In this work, we computationally designed a series of diradical molecules with obvious magnetic coupling properties based on newly synthesized artificial bases, 6-amino-3-(1'-β-d-2'-deoxyribofuranosyl)-5-nitro-1H-pyridin-2-one (Z), 2-amino-8-(1'-β-d-2'-deoxyribofuranosyl)-imidazo-[1,2a]-1,3,5-triazin-[8H]-4-one (P), 6-amino-9[(1'-β-d-2'-deoxyribofuranosyl)-4-hydroxy-5-(hydroxymethyl)-oxolan-2-yl]-1H-purin-2-one (B), and found two methods (base pairing and nitro group rotation) of regulating the magnetic magnitude, making them become magnetic switches with promising prospects. On one hand, the modified diradical artificial base P3 possesses an excellent magnetic exchange coupling constant due to its spin density concentration on a unique spin polarization path.
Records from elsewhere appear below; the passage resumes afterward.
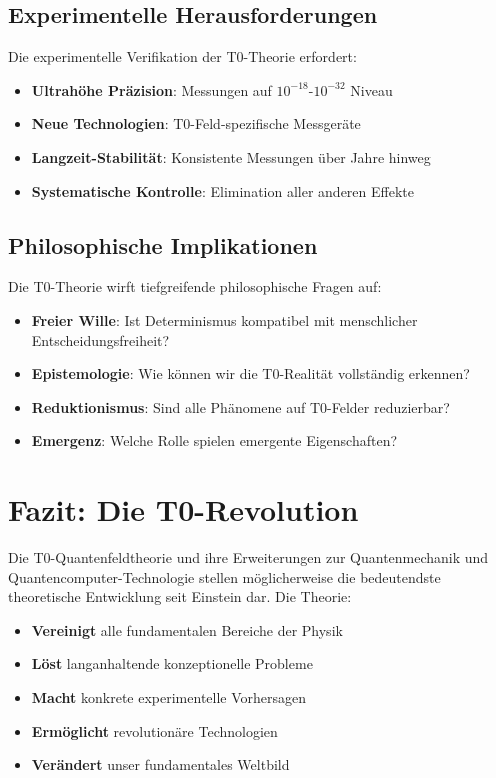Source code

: \documentclass[12pt,a4paper]{article}
\begin{document}
	\subsection{Experimentelle Herausforderungen}
	
	Die experimentelle Verifikation der T0-Theorie erfordert:
	
	\begin{itemize}
		\item \textbf{Ultrahöhe Präzision}: Messungen auf $10^{-18}$-$10^{-32}$ Niveau
		\item \textbf{Neue Technologien}: T0-Feld-spezifische Messgeräte
		\item \textbf{Langzeit-Stabilität}: Konsistente Messungen über Jahre hinweg
		\item \textbf{Systematische Kontrolle}: Elimination aller anderen Effekte
	\end{itemize}
	
	\subsection{Philosophische Implikationen}
	
	Die T0-Theorie wirft tiefgreifende philosophische Fragen auf:
	
	\begin{itemize}
		\item \textbf{Freier Wille}: Ist Determinismus kompatibel mit menschlicher Entscheidungsfreiheit?
		\item \textbf{Epistemologie}: Wie können wir die T0-Realität vollständig erkennen?
		\item \textbf{Reduktionismus}: Sind alle Phänomene auf T0-Felder reduzierbar?
		\item \textbf{Emergenz}: Welche Rolle spielen emergente Eigenschaften?
	\end{itemize}
	
	\section{Fazit: Die T0-Revolution}
	
	Die T0-Quantenfeldtheorie und ihre Erweiterungen zur Quantenmechanik und Quantencomputer-Technologie stellen möglicherweise die bedeutendste theoretische Entwicklung seit Einstein dar. Die Theorie:
	
	\begin{itemize}
		\item \textbf{Vereinigt} alle fundamentalen Bereiche der Physik
		\item \textbf{Löst} langanhaltende konzeptionelle Probleme
		\item \textbf{Macht} konkrete experimentelle Vorhersagen
		\item \textbf{Ermöglicht} revolutionäre Technologien
		\item \textbf{Verändert} unser fundamentales Weltbild
	\end{itemize}
	
\end{document}
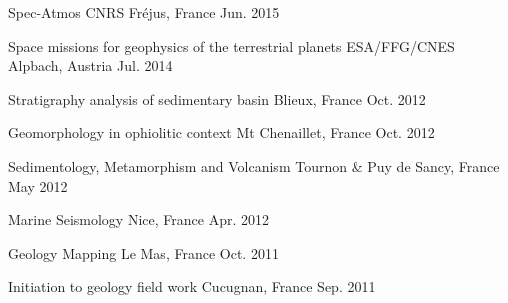 

\begin{cvhonors}

  \cvhonor
  	{Spec-Atmos}
  	{CNRS}
  	{Fréjus, France}
  	{Jun. 2015}

  \cvhonor
    {Space missions for geophysics of the terrestrial planets}
    {ESA/FFG/CNES}
    {Alpbach, Austria}
    {Jul. 2014}

\end{cvhonors}


\begin{cvhonors}

  \cvhonor
    {Stratigraphy analysis of sedimentary basin}
    {}
    {Blieux, France}
    {Oct. 2012}

  \cvhonor
    {Geomorphology in ophiolitic context}
    {}
    {Mt Chenaillet, France}
    {Oct. 2012}

  \cvhonor
    {Sedimentology, Metamorphism and Volcanism}
    {}
    {Tournon \& Puy de Sancy, France}
    {May 2012}

  \cvhonor
    {Marine Seismology}
    {}
    {Nice, France}
    {Apr. 2012}

  \cvhonor
    {Geology Mapping}
    {}
    {Le Mas, France}
    {Oct. 2011}

  \cvhonor
    {Initiation to geology field work}
    {}
    {Cucugnan, France}
    {Sep. 2011}

\end{cvhonors}
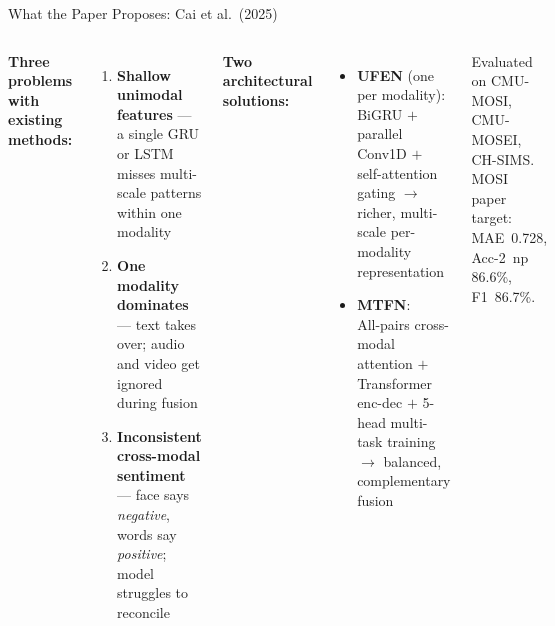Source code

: \documentclass[aspectratio=169,10pt]{beamer}
\begin{document}
\begin{frame}{What the Paper Proposes: Cai et al.\ (2025)}
  \begin{columns}[t]
    \textbf{Three problems with existing methods:}
    \vspace{0.3em}
    \begin{enumerate}\small
      \item \textbf{Shallow unimodal features} --- a single GRU or LSTM misses multi-scale patterns within one modality
      \vspace{0.2em}
      \item \textbf{One modality dominates} --- text takes over; audio and video get ignored during fusion
      \vspace{0.2em}
      \item \textbf{Inconsistent cross-modal sentiment} --- face says \emph{negative}, words say \emph{positive}; model struggles to reconcile
    \end{enumerate}
    \textbf{Two architectural solutions:}
    \vspace{0.3em}
    \begin{itemize}\small
      \item \textbf{UFEN} (one per modality):\\[2pt]
        BiGRU $+$ parallel Conv1D $+$ self-attention gating $\to$ richer, multi-scale per-modality representation
      \vspace{0.3em}
      \item \textbf{MTFN}:\\[2pt]
        All-pairs cross-modal attention $+$ Transformer enc-dec $+$ 5-head multi-task training $\to$ balanced, complementary fusion
    \end{itemize}
    \vspace{0.4em}
    \footnotesize Evaluated on CMU-MOSI, CMU-MOSEI, CH-SIMS.\\
    MOSI paper target: MAE~0.728, Acc-2~np 86.6\%, F1~86.7\%.
  \end{columns}
\end{frame}
\end{document}

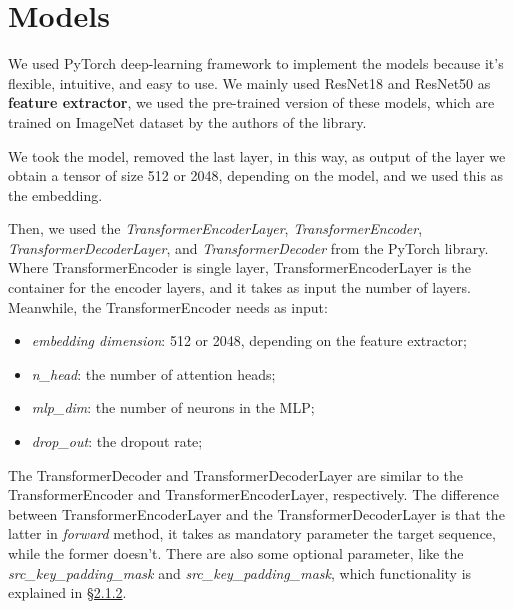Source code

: \section{Models}\label{sec:models}

We used PyTorch deep-learning framework to implement the models because it's flexible, intuitive, and easy to use.
We mainly used ResNet18 and ResNet50 as \textbf{feature extractor}, we used the pre-trained version of these models, which are trained on ImageNet dataset by the authors of the library.

We took the model, removed the last layer, in this way, as output of the layer we obtain a tensor of size 512 or 2048, depending on the model, and we used this as the embedding.

Then, we used the \textit{TransformerEncoderLayer}, \textit{TransformerEncoder}, \textit{TransformerDecoderLayer}, and \textit{TransformerDecoder} from the PyTorch library.
Where TransformerEncoder is single layer, TransformerEncoderLayer is the container for the encoder layers, and it takes as input the number of layers.
Meanwhile, the TransformerEncoder needs as input:
\begin{itemize}
    \item \textit{embedding dimension}: 512 or 2048, depending on the feature extractor;
    \item \textit{n\_head}: the number of attention heads;
    \item \textit{mlp\_dim}: the number of neurons in the MLP;
    \item \textit{drop\_out}: the dropout rate;
\end{itemize}
The TransformerDecoder and TransformerDecoderLayer are similar to the TransformerEncoder and TransformerEncoderLayer, respectively.
The difference between TransformerEncoderLayer and the TransformerDecoderLayer is that the latter in \textit{forward} method, it takes as mandatory parameter the target sequence, while the former doesn't.
There are also some optional parameter, like the \textit{src\_key\_padding\_mask} and \textit{src\_key\_padding\_mask}, which functionality is explained in \hyperref[subsec:transformer]{\S2.1.2}.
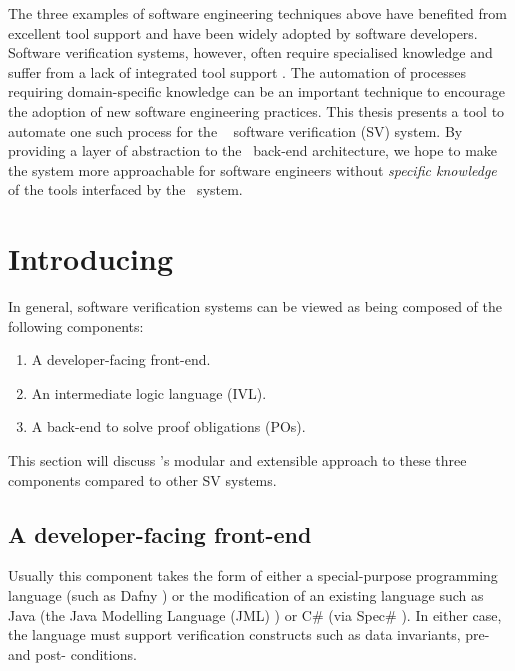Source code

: The three examples of software engineering techniques above have benefited from excellent tool support and have been widely adopted by software developers.      
Software verification systems, however, often require specialised knowledge and suffer from a lack of integrated tool support \cite{Alglave2011}.     
The automation of processes requiring domain-specific knowledge can be an important technique to encourage the adoption of new software engineering practices.
This thesis presents a tool to automate one such process for the \why~\cite{why:shephard} software verification (SV) system. 
By providing a layer of abstraction to the \why~back-end architecture, we hope to make the system more approachable for software engineers without \textit{specific knowledge} of the tools interfaced by the \why~system. 
 
\section{Introducing \why}
In general, software verification systems can be viewed as being composed of the following components: 

\begin{enumerate}
	\item A developer-facing front-end.
	\item An intermediate logic language (IVL).
	\item A back-end to solve proof obligations (POs).
\end{enumerate}

This section will discuss \why's modular and extensible approach to these three components compared to other SV systems. 

\subsection{A developer-facing front-end} 

Usually this component takes the form of either a special-purpose programming language (such as Dafny \cite{Dafny}) or the modification of an existing language such as Java (the Java Modelling Language (JML) \cite{JML}) or C\# (via Spec\# \cite{spec}). 
In either case, the language must support verification constructs such as data invariants, pre- and post- conditions.

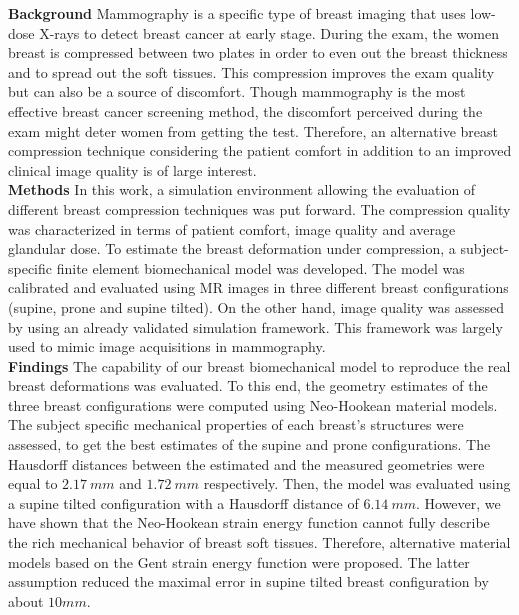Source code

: \noindent
\textbf{Background} Mammography is a specific type of breast imaging that uses low-dose X-rays to detect breast cancer at early stage. During the exam, the women breast is compressed between two plates in order to even out the breast thickness and to spread out the soft tissues. This compression improves the exam quality but can also be a source of discomfort. Though mammography is the most effective breast cancer screening method, the discomfort perceived during the exam might deter women from getting the test. Therefore, an alternative breast compression technique considering the patient comfort in addition to an improved clinical image quality is of large interest. \\

\noindent
\textbf{Methods}
In this work, a simulation environment allowing the evaluation of different breast compression techniques was put forward. The compression quality was characterized in terms of patient comfort, image quality and average glandular dose. To estimate the breast deformation under compression, a subject-specific finite element biomechanical model was developed. The model was calibrated and evaluated using MR images in three different breast configurations (supine, prone and supine tilted). On the other hand, image quality was assessed by using an already validated simulation framework. This framework was largely used to mimic image acquisitions in mammography. \\


\noindent
\textbf{Findings} The capability of our	 breast biomechanical model to reproduce the real breast deformations was evaluated. To this end, the geometry estimates of the three breast configurations were computed using Neo-Hookean material models. The subject specific mechanical properties of each breast's structures were assessed, to get the best estimates of the supine and prone configurations. The Hausdorff distances between the estimated and the measured geometries were equal to $2.17 \ mm$ and $1.72 \ mm$  respectively. Then, the model was evaluated using a supine tilted configuration with a Hausdorff distance of $6.14\ mm$. However, we have shown that the Neo-Hookean strain energy function cannot fully describe the rich mechanical behavior of breast soft tissues. Therefore, alternative material models based on the Gent strain energy function were proposed. The latter assumption reduced the maximal error in supine tilted breast configuration by about $10mm$. \\


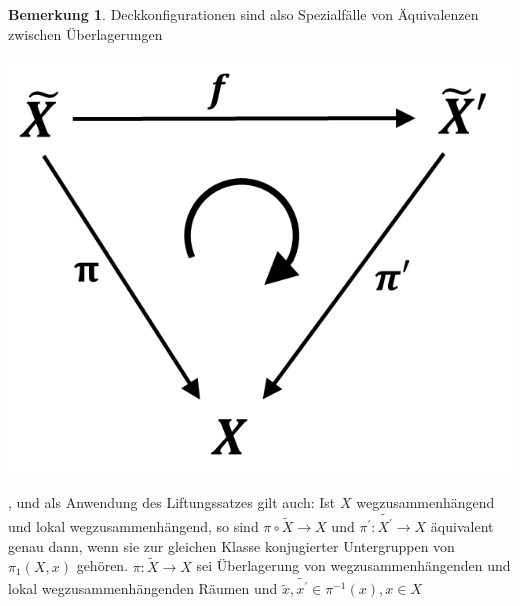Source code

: \documentclass[a4paper,11pt,notitlepage]{report}
\theoremstyle{definition}
\newtheorem{remark}{Bemerkung}[chapter]
\begin{document}
\begin{remark}
	Deckkonfigurationen sind also Spezialfälle von Äquivalenzen zwischen Überlagerungen \begin{center}
	 	\includegraphics[scale=0.5]{images/2011_12_22_Bild5.png}
	 \end{center}, und als Anwendung des Liftungssatzes gilt auch:
	\newline
	Ist $X$ wegzusammenhängend und lokal wegzusammenhängend, so sind $\pi \circ \widetilde{X} \rightarrow X$ und $\pi^\prime \colon \widetilde{X^\prime} \rightarrow X$ äquivalent genau dann, wenn sie zur gleichen Klasse konjugierter Untergruppen von $\pi_1(X,x)$ gehören.
	\newline
	$\pi \colon \widetilde{X} \rightarrow X$ sei Überlagerung von wegzusammenhängenden und lokal wegzusammenhängenden Räumen und $\widetilde{x}, \widetilde{x^\prime} \in \pi^{-1}(x), x \in X$ \begin{center}

\end{center}
\end{remark}
\end{document}
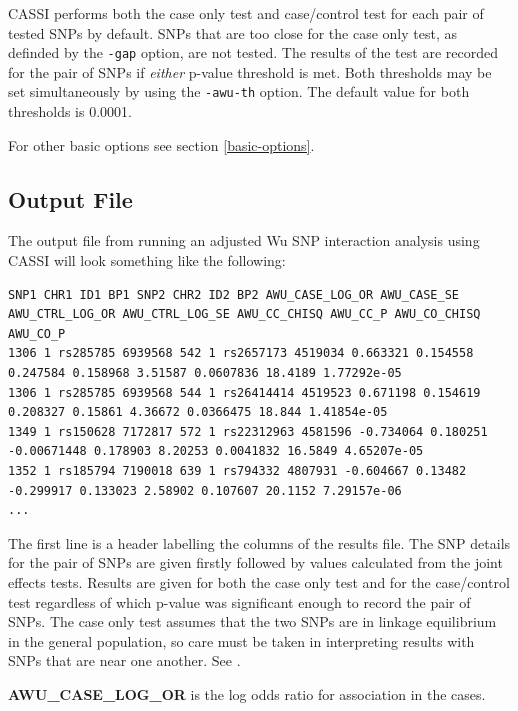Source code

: \documentclass[a4paper,12pt]{article}
\newcommand{\code}[1]{{\footnotesize{{\tt #1}}}}
\begin{document}
CASSI performs both the case only test and case/control test for each pair of tested SNPs by default. SNPs that are too close for the case only test, as definded by the \code{-gap} option, are not tested. The results of the test are recorded for the pair of SNPs if {\it either} p-value threshold is met. Both thresholds may be set simultaneously by using the \code{-awu-th} option. The default value for both thresholds is 0.0001. 

For other basic options see  section \ref{basic-options}. 


\subsection{Output File}
\label{awu-output}

The output file from running an adjusted Wu SNP interaction analysis using CASSI will look something like the following: 
\vspace{0.35cm} \begin{lstlisting}
SNP1 CHR1 ID1 BP1 SNP2 CHR2 ID2 BP2 AWU_CASE_LOG_OR AWU_CASE_SE AWU_CTRL_LOG_OR AWU_CTRL_LOG_SE AWU_CC_CHISQ AWU_CC_P AWU_CO_CHISQ AWU_CO_P
1306 1 rs285785 6939568 542 1 rs2657173 4519034 0.663321 0.154558 0.247584 0.158968 3.51587 0.0607836 18.4189 1.77292e-05
1306 1 rs285785 6939568 544 1 rs26414414 4519523 0.671198 0.154619 0.208327 0.15861 4.36672 0.0366475 18.844 1.41854e-05
1349 1 rs150628 7172817 572 1 rs22312963 4581596 -0.734064 0.180251 -0.00671448 0.178903 8.20253 0.0041832 16.5849 4.65207e-05
1352 1 rs185794 7190018 639 1 rs794332 4807931 -0.604667 0.13482 -0.299917 0.133023 2.58902 0.107607 20.1152 7.29157e-06
...

\end{lstlisting} \vspace{0.35cm}
The first line is a header labelling the columns of the results file. The SNP details for the pair of SNPs are given firstly followed by values calculated from the joint effects tests. Results are given for both the case only test and for the case/control test regardless of which p-value was significant enough to record the pair of SNPs. The case only test assumes that the two SNPs are in linkage equilibrium in the general population, so care must be taken in interpreting results with SNPs that are near one another. See \citet{ueki:etal:12}. 

{\bf AWU\_CASE\_LOG\_OR} is the log odds ratio for association in the cases. 
\end{document}
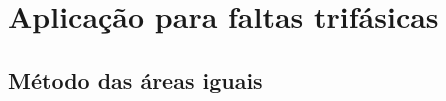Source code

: \section{Aplicação para faltas trifásicas}

\lipsum[1]

\subsection{Método das áreas iguais}
\lipsum[1]


\pagebreak


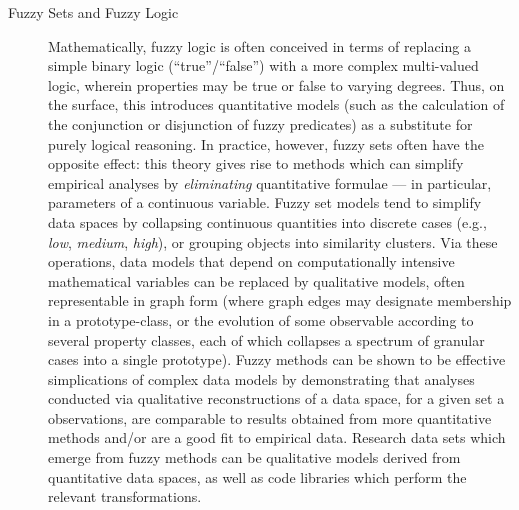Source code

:\documentclass[11pt,letterpaper]{article}
\newcommand{\q}[1]{{\fontfamily{qcr}\selectfont ``}#1{\fontfamily{qcr}\selectfont ''}}
\begin{document}
{{\begin{description}
\item[Fuzzy Sets and Fuzzy Logic]  Mathematically, 
fuzzy logic is often conceived in terms of replacing a 
simple binary logic (\q{true}/\q{false}) with a 
more complex multi-valued logic, wherein properties 
may be true or false to varying degrees.  Thus, on the 
surface, this introduces quantitative models 
(such as the calculation of the conjunction or disjunction 
of fuzzy predicates) as a substitute for purely 
logical reasoning.  In practice, however, fuzzy 
sets often have the opposite effect: this theory 
gives rise to methods which can simplify empirical 
analyses by \textit{eliminating} quantitative 
formulae --- in particular, parameters of a continuous 
variable.  Fuzzy set models tend to simplify data 
spaces by collapsing continuous quantities into discrete 
cases (e.g., \textit{low}, \textit{medium}, \textit{high}), 
or grouping objects into similarity clusters.  
Via these operations, data models that depend on 
computationally intensive mathematical variables 
can be replaced by qualitative models, often 
representable in graph form (where graph edges 
may designate membership in a prototype-class, 
or the evolution of some observable according to 
several property classes, each of which 
collapses a spectrum of granular cases into a single 
prototype).  Fuzzy methods can be shown to be 
effective simplications of complex data models 
by demonstrating that analyses conducted via 
qualitative reconstructions of a data space, 
for a given set a observations, 
are comparable to results obtained from more 
quantitative methods and/or are a good fit to 
empirical data.  Research data sets which emerge 
from fuzzy methods can be qualitative models 
derived from quantitative data spaces, as 
well as code libraries which perform the relevant 
transformations.


\end{description}}}
\end{document}
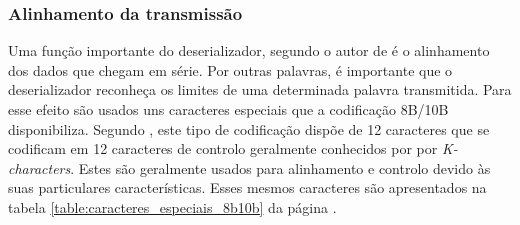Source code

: \subsubsection*{Alinhamento da transmissão} \label{subsub:alinhamento}
Uma função importante do deserializador, segundo o autor de \cite{R032} é o alinhamento dos dados que chegam em série. Por outras palavras, é importante que o deserializador reconheça os limites de uma determinada palavra transmitida. Para esse efeito são usados uns caracteres especiais que a codificação 8B/10B disponibiliza. Segundo \cite{R032}, este tipo de codificação dispõe de 12 caracteres que se codificam em 12 caracteres de controlo geralmente conhecidos por por \textit{K-characters}. Estes são geralmente usados para alinhamento e controlo devido às suas particulares características. Esses mesmos caracteres são apresentados na tabela \ref{table:caracteres_especiais_8b10b} da página \pageref{table:caracteres_especiais_8b10b}.

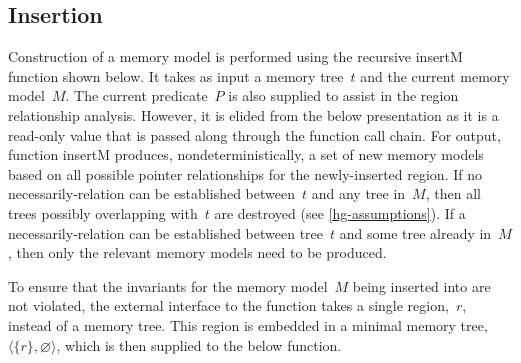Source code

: \subsection{Insertion}
Construction of a memory model is performed
using the recursive \gls{insertM} function shown below.
It takes as input a memory tree~$t$ and the current memory model~$M$.
The current predicate~$P$ is also supplied
to assist in the region relationship analysis.
However, it is elided from the below presentation as it is a read-only value
that is passed along through the function call chain.
For output, function \gls{insertM} produces, nondeterministically,
a set of new memory models based on all possible pointer relationships
for the newly-inserted region.
If no necessarily-relation can be established between~$t$ and any tree in~$M$, then all trees possibly overlapping with~$t$ are destroyed (see \cref{hg-assumptions}).
If a necessarily-relation can be established between tree~$t$ and some tree already in~$M$, then only the relevant memory models need to be produced.

To ensure that the invariants for the memory model~$M$ being inserted into
are not violated, the external interface to the function takes a single region,~$r$, instead of a memory tree.
This region is embedded in a minimal memory tree,
$\langle \{r\},\varnothing\rangle$,
which is then supplied to the below function.

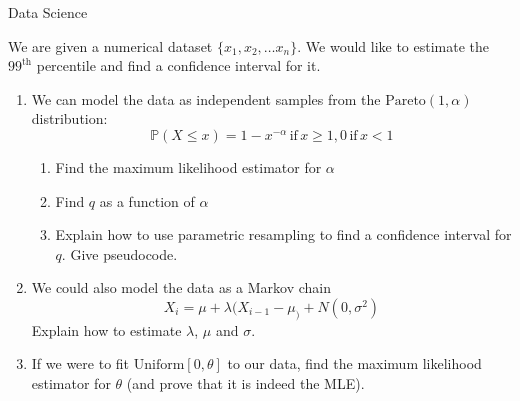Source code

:\documentclass{tripos}  %
\begin{document}
\begin{question}[MockIB,year=2024,paper=1,question=2,author=rrw]{Data Science}


  We are given a numerical dataset $\{ x_1, x_2, \dots{} x_n\}$. We would like to estimate the ${99}^{\mbox{th}}$ percentile and find a confidence interval for it.
  
  \begin{enumerate}
  \item We can model the data as independent samples from the $\mbox{Pareto}(1,\alpha)$ distribution:
    \[
    \mathbb{P}(X \leq x) = 1-x^{-\alpha}\, \mbox{if}\, x \ge 1 , 0\,\mbox{if}\, x < 1
    \]
    \begin{enumerate}
    \item Find the maximum likelihood estimator for $\alpha$ 
    \item Find $q$ as a function of $\alpha$ 
    \item Explain how to use parametric resampling to find a confidence interval for $q$. Give pseudocode. 
    \end{enumerate}
  \item We could also model the data as a Markov chain
    \[
    X_i = \mu{} + \lambda{}(X_{i-1}-\mu_) + N(0,\sigma^2)
    \]
    Explain how to estimate $\lambda{}$, $\mu{}$ and $\sigma{}$.
\item If we were to fit $\mbox{Uniform}[0,\theta]$ to our data, find the maximum likelihood estimator for $\theta$ (and prove that it is indeed the MLE). 
    \end{enumerate}

\end{question}
\end{document}
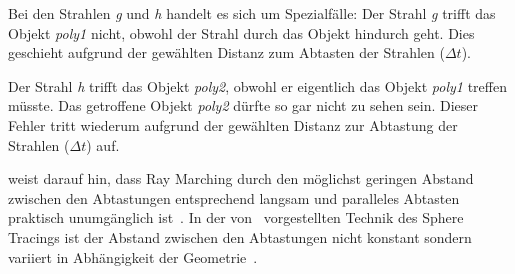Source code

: Bei den Strahlen \textit{g} und \textit{h} handelt es sich um
Spezialfälle: Der Strahl \textit{g} trifft das Objekt \textit{poly1}
nicht, obwohl der Strahl durch das Objekt hindurch geht. Dies geschieht
aufgrund der gewählten Distanz zum Abtasten der Strahlen ($\Delta t$).

Der Strahl \textit{h} trifft das Objekt \textit{poly2}, obwohl er
eigentlich das Objekt \textit{poly1} treffen müsste. Das getroffene
Objekt \textit{poly2} dürfte so gar nicht zu sehen sein. Dieser Fehler
tritt wiederum aufgrund der gewählten Distanz zur Abtastung der
Strahlen ($\Delta t$) auf.

\citeauthor{hart_sphere_1994} weist darauf hin, dass Ray Marching durch
den möglichst geringen Abstand zwischen den Abtastungen entsprechend
langsam und paralleles Abtasten praktisch unumgänglich ist~\parencite[S.
528]{hart_sphere_1994}. In der von~\citeauthor{hart_sphere_1994} vorgestellten
Technik des Sphere Tracings ist der Abstand zwischen den Abtastungen
nicht konstant sondern variiert in Abhängigkeit der
Geometrie~\parencite[S. 538 bis 540]{hart_sphere_1994}.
Because of the serious mismatch between the singly occupied molecular orbital (SOMO) and the lowest unoccupied molecular orbital (LUMO) of Z-P3 base pairing, the magnetic coupling property of the Z-P3 base pair disappears, which indicates that the base pairing can be used as an effective means to regulate the molecular magnetic coupling properties. On the other hand, the investigation shows that the rotation of the nitro group on Z has an influence on the energy gaps between the closed-shell (CS) singlet and triplet (T) states of the base pairs formed by Z-analogues and thereby the expression of magnetic coupling properties. This work can help to develop the modification strategy of the diradical base and provide theoretical guidance for the design and synthesis of magnetic coupling materials with controllable magnetic coupling properties.